__Data for this exercise__
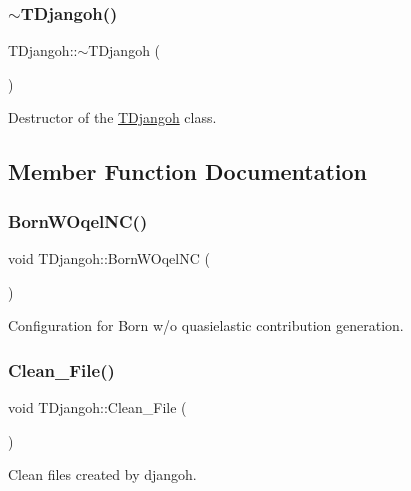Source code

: \subsubsection{\texorpdfstring{$\sim$\+T\+Djangoh()}{~TDjangoh()}}
{\footnotesize\ttfamily T\+Djangoh\+::$\sim$\+T\+Djangoh (\begin{DoxyParamCaption}{ }\end{DoxyParamCaption})\hspace{0.3cm}{\ttfamily [virtual]}}



Destructor of the \hyperlink{class_t_djangoh}{T\+Djangoh} class. 



\subsection{Member Function Documentation}
\mbox{\label{class_t_djangoh_acbf402e049af75c65f28589178eb1487}} 
\subsubsection{\texorpdfstring{Born\+W\+Oqel\+N\+C()}{BornWOqelNC()}}
{\footnotesize\ttfamily void T\+Djangoh\+::\+Born\+W\+Oqel\+NC (\begin{DoxyParamCaption}{ }\end{DoxyParamCaption})}



Configuration for Born w/o quasielastic contribution generation. 

\mbox{\label{class_t_djangoh_adf5acc5294013735f2475d4ce8ccf012}} 
\subsubsection{\texorpdfstring{Clean\+\_\+\+File()}{Clean\_File()}}
{\footnotesize\ttfamily void T\+Djangoh\+::\+Clean\+\_\+\+File (\begin{DoxyParamCaption}{ }\end{DoxyParamCaption})}



Clean files created by djangoh. 

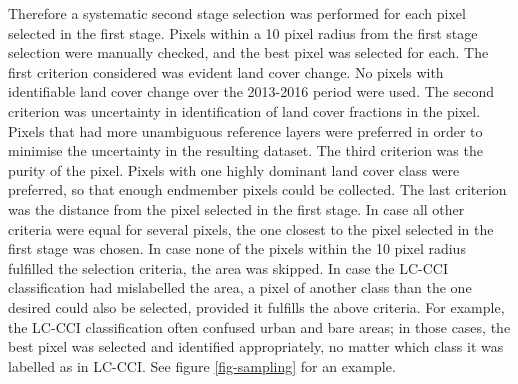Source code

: \documentclass[a4paper,10pt]{book}
\begin{document}
Therefore a systematic second stage selection was performed for each pixel selected in the first stage. Pixels within a 10 pixel radius from the first stage selection were manually checked, and the best pixel was selected for each. The first criterion considered was evident land cover change. No pixels with identifiable land cover change over the 2013-2016 period were used. The second criterion was uncertainty in identification of land cover fractions in the pixel. Pixels that had more unambiguous reference layers were preferred in order to minimise the uncertainty in the resulting dataset. The third criterion was the purity of the pixel. Pixels with one highly dominant land cover class were preferred, so that enough endmember pixels could be collected. The last criterion was the distance from the pixel selected in the first stage. In case all other criteria were equal for several pixels, the one closest to the pixel selected in the first stage was chosen. In case none of the pixels within the 10 pixel radius fulfilled the selection criteria, the area was skipped. In case the LC-CCI classification had mislabelled the area, a pixel of another class than the one desired could also be selected, provided it fulfills the above criteria. For example, the LC-CCI classification often confused urban and bare areas; in those cases, the best pixel was selected and identified appropriately, no matter which class it was labelled as in LC-CCI. See figure \ref{fig-sampling} for an example.
\end{document}
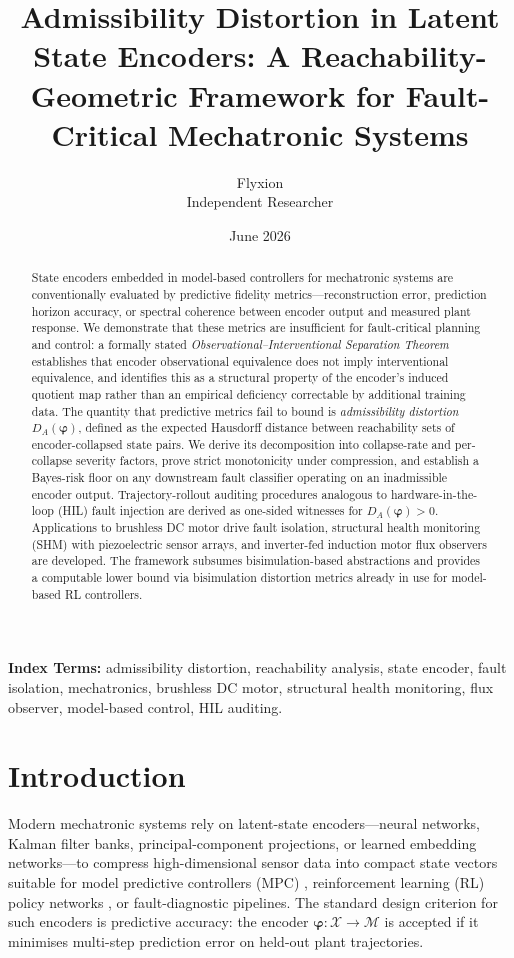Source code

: \documentclass[10pt,twocolumn]{article}
\title{\textbf{Admissibility Distortion in Latent State Encoders:
A Reachability-Geometric Framework for Fault-Critical
Mechatronic Systems}}
\author{Flyxion\\
  {\small Independent Researcher}}
\date{June 2026}
\theoremstyle{plain}
\theoremstyle{definition}
\theoremstyle{remark}
\newcommand{\DA}{D_{A}(\bm{\varphi})}
\newcommand{\calX}{\mathcal{X}}
\newcommand{\calM}{\mathcal{M}}
\newcommand{\bvphi}{\bm{\varphi}}
\begin{document}
\maketitle
\thispagestyle{plain}

\begin{abstract}
\noindent
State encoders embedded in model-based controllers for mechatronic systems
are conventionally evaluated by predictive fidelity metrics---reconstruction
error, prediction horizon accuracy, or spectral coherence between encoder
output and measured plant response. We demonstrate that these metrics are
insufficient for fault-critical planning and control: a formally stated
\emph{Observational--Interventional Separation Theorem} establishes that
encoder observational equivalence does not imply interventional equivalence,
and identifies this as a structural property of the encoder's induced quotient
map rather than an empirical deficiency correctable by additional training data.
The quantity that predictive metrics fail to bound is \emph{admissibility
distortion} $\DA$, defined as the expected Hausdorff distance between
reachability sets of encoder-collapsed state pairs. We derive its decomposition
into collapse-rate and per-collapse severity factors, prove strict monotonicity
under compression, and establish a Bayes-risk floor on any downstream fault
classifier operating on an inadmissible encoder output. Trajectory-rollout
auditing procedures analogous to hardware-in-the-loop (HIL) fault injection
are derived as one-sided witnesses for $\DA > 0$. Applications to brushless
DC motor drive fault isolation, structural health monitoring (SHM) with
piezoelectric sensor arrays, and inverter-fed induction motor flux observers
are developed. The framework subsumes bisimulation-based abstractions and
provides a computable lower bound via bisimulation distortion metrics already
in use for model-based RL controllers.
\end{abstract}

\noindent\textbf{Index Terms:} admissibility distortion, reachability analysis,
state encoder, fault isolation, mechatronics, brushless DC motor, structural
health monitoring, flux observer, model-based control, HIL auditing.

\section{Introduction}

Modern mechatronic systems rely on latent-state encoders---neural networks,
Kalman filter banks, principal-component projections, or learned embedding
networks---to compress high-dimensional sensor data into compact state vectors
suitable for model predictive controllers (MPC) \citep{mayne2000model},
reinforcement learning (RL) policy networks \citep{bertsekas2012dynamic}, or
fault-diagnostic pipelines. The standard design criterion for such encoders
is predictive accuracy: the encoder $\bvphi: \calX \to \calM$ is accepted
if it minimises multi-step prediction error on held-out plant trajectories.
\end{document}
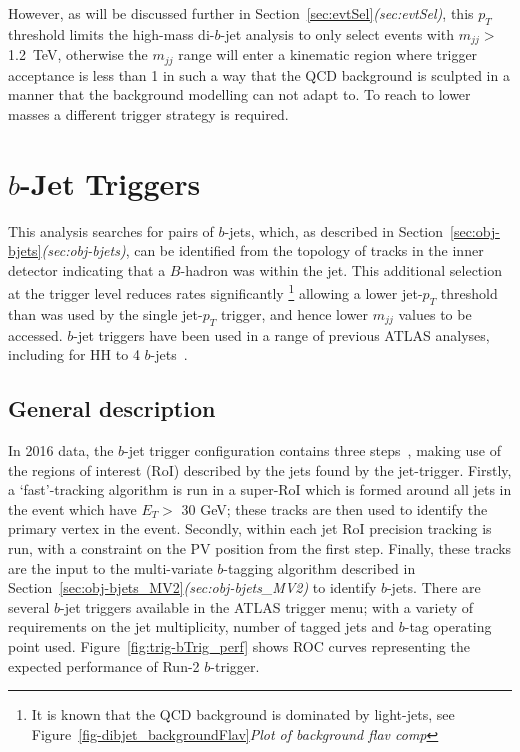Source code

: However, as will be discussed further in Section~\ref{sec:evtSel}\textit{(sec:evtSel)},
this $p_T$ threshold limits the high-mass di-$b$-jet analysis to only select events with $m_{jj} >$ 1.2~TeV,
otherwise the $m_{jj}$ range will enter a kinematic region where
trigger acceptance is less than 1 in such a way that the QCD background is sculpted
in a manner that the background modelling can not adapt to.
To reach to lower masses a different trigger strategy is required.

\section{$b$-Jet Triggers}
\label{sec:trig-bjet}

This analysis searches for pairs of $b$-jets,
which, as described in Section~\ref{sec:obj-bjets}\textit{(sec:obj-bjets)},
can be identified from the topology of tracks in the inner detector indicating that a $B$-hadron was within the jet.
This additional selection at the trigger level reduces rates significantly
\footnote{It is known that the QCD background is dominated by light-jets, see Figure~\ref{fig-dibjet_backgroundFlav}\textit{Plot of background flav comp}}
allowing a lower jet-$p_T$ threshold than was used by the single jet-$p_T$ trigger, and hence lower $m_{jj}$ values to be accessed.
$b$-jet triggers have been used in a range of previous ATLAS analyses,
including for HH to 4 $b$-jets~\cite{trig-H4b}.

\subsection{General description}

In 2016 data, the $b$-jet trigger configuration contains three steps~\cite{trig-bTrig_desc},
making use of the regions of interest (RoI) described by the jets found by the jet-trigger.
Firstly, a `fast'-tracking algorithm is run in a super-RoI
which is formed around all jets in the event which have $E_T >$ 30 GeV;
these tracks are then used to identify the primary vertex in the event.
Secondly, within each jet RoI precision tracking is run, with a constraint on the PV position from the first step.
Finally, these tracks are the input to the multi-variate $b$-tagging algorithm described in
Section~\ref{sec:obj-bjets_MV2}\textit{(sec:obj-bjets\_MV2)} to identify $b$-jets.
There are several $b$-jet triggers available in the ATLAS trigger menu;
with a variety of requirements on the jet multiplicity, number of tagged jets and $b$-tag operating point used.
Figure~\ref{fig:trig-bTrig_perf} shows ROC curves representing the expected performance of Run-2 $b$-trigger.


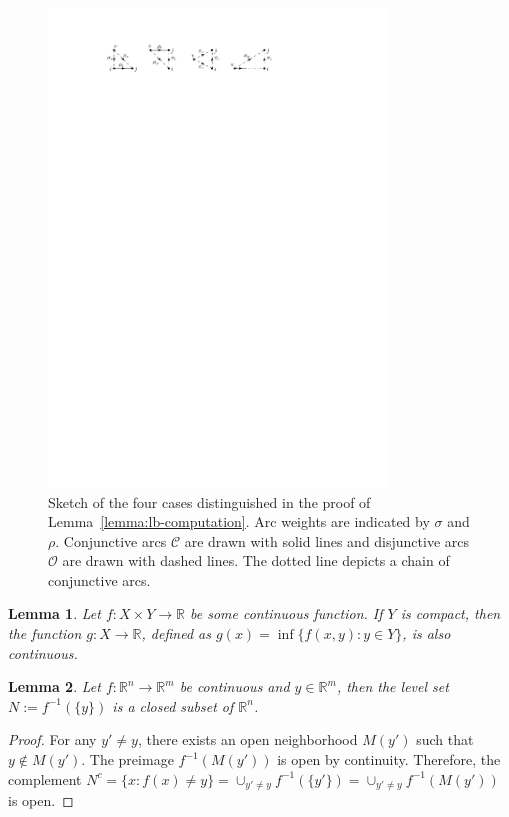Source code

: \documentclass[a4paper]{report}
\theoremstyle{definition}
\theoremstyle{plain}
\newtheorem{lemma}{Lemma}[chapter]
\begin{document}
\begin{figure}
  \centering
  \includegraphics[width=0.8\textwidth]{figures/single/lower-bound-lemma.pdf}
  \caption{Sketch of the four cases distinguished in the proof of Lemma~\ref{lemma:lb-computation}. Arc
    weights are indicated by $\sigma$ and $\rho$. Conjunctive arcs $\mathcal{C}$ are
    drawn with solid lines and disjunctive arcs $\mathcal{O}$ are drawn with
    dashed lines. The dotted line depicts a chain of conjunctive arcs.}\label{fig:lb-computation}
\end{figure}

\begin{lemma}\label{lemma:inf-continuous}
  Let $f : X \times Y \rightarrow \mathbb{R}$ be some continuous function. If
  $Y$ is compact, then the function $g : X \rightarrow \mathbb{R}$, defined as
  $g(x) = \inf \{ f(x,y) : y\in Y\}$, is also continuous.
\end{lemma}

\begin{lemma}\label{lemma:levelset}
  Let $f :\mathbb{R}^{n} \rightarrow \mathbb{R}^{m}$ be continuous and
  $y \in \mathbb{R}^{m}$, then the level set $N := f^{-1}(\{ y \})$ is a closed
  subset of $\mathbb{R}^{n}$.
\end{lemma}
\begin{proof}
  For any $y' \neq y$, there exists an open neighborhood $M(y')$ such that
  $y \notin M(y')$. The preimage $f^{-1}(M(y'))$ is open by continuity.
  Therefore, the complement
  $N^{c} = \{ x : f(x) \neq y \} = \cup_{y' \neq y} f^{-1}(\{y'\}) = \cup_{y' \neq y} f^{-1}(M(y'))$
  is open.
\end{proof}
\end{document}
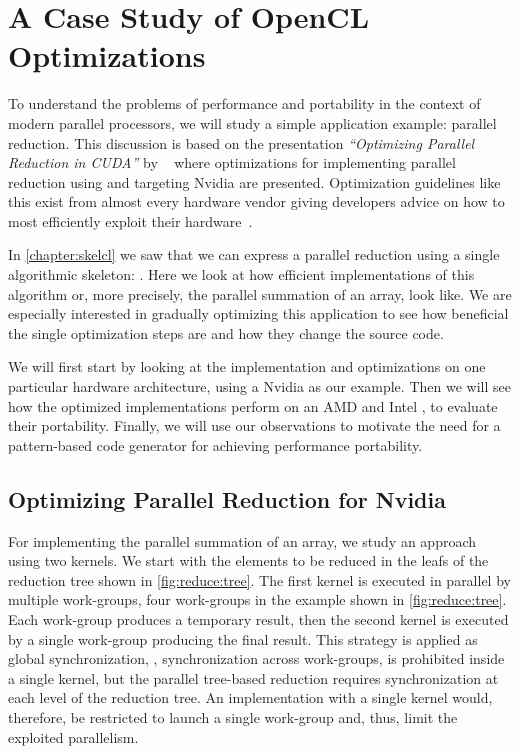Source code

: \section{A Case Study of OpenCL Optimizations}
\label{sec:reduce:case-study}
\label{section:reduce:case-study}
To understand the problems of performance and portability in the context of modern parallel processors, we will study a simple application example: parallel reduction.
This discussion is based on the presentation \emph{``Optimizing Parallel Reduction in CUDA''} by \citeauthor{Harris2007}~\cite{Harris2007} where optimizations for implementing parallel reduction using \CUDA and targeting Nvidia \GPUs are presented.
Optimization guidelines like this exist from almost every hardware vendor giving developers advice on how to most efficiently exploit their hardware~\cite{CUDAProgrammingGuide,AMDProgrammingGuide,IntelGPUProgrammingGuide,IntelXeonProgrammingGuide}.

In \autoref{chapter:skelcl} we saw that we can express a parallel reduction using a single algorithmic skeleton: \reduce.
Here we look at how efficient \OpenCL implementations of this algorithm or, more precisely, the parallel summation of an array, look like.
We are especially interested in gradually optimizing this application to see how beneficial the single optimization steps are and how they change the source code.

We will first start by looking at the implementation and optimizations on one particular hardware architecture, using a Nvidia \GPU as our example.
Then we will see how the optimized implementations perform on an AMD \GPU and Intel \CPU, to evaluate their portability.
Finally, we will use our observations to motivate the need for a pattern-based code generator for achieving performance portability.

\subsection{Optimizing Parallel Reduction for Nvidia \GPUs}
For implementing the parallel summation of an array, we study an approach using two \OpenCL kernels.
We start with the elements to be reduced in the leafs of the reduction tree shown in \autoref{fig:reduce:tree}.
The first \OpenCL kernel is executed in parallel by multiple \OpenCL work-groups, four work-groups in the example shown in \autoref{fig:reduce:tree}.
Each work-group produces a temporary result, then the second \OpenCL kernel is executed by a single \OpenCL work-group producing the final result.
This strategy is applied as global synchronization, \ie, synchronization across work-groups, is prohibited inside a single \OpenCL kernel, but the parallel tree-based reduction requires synchronization at each level of the reduction tree.
An implementation with a single \OpenCL kernel would, therefore, be restricted to launch a single \OpenCL work-group and, thus, limit the exploited parallelism.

__What the exercise asks__
Copy every line of the listing that includes the string "identify".

__Result below__
these tracks are then used to identify the primary vertex in the event.
Section~\ref{sec:obj-bjets_MV2}\textit{(sec:obj-bjets\_MV2)} to identify $b$-jets.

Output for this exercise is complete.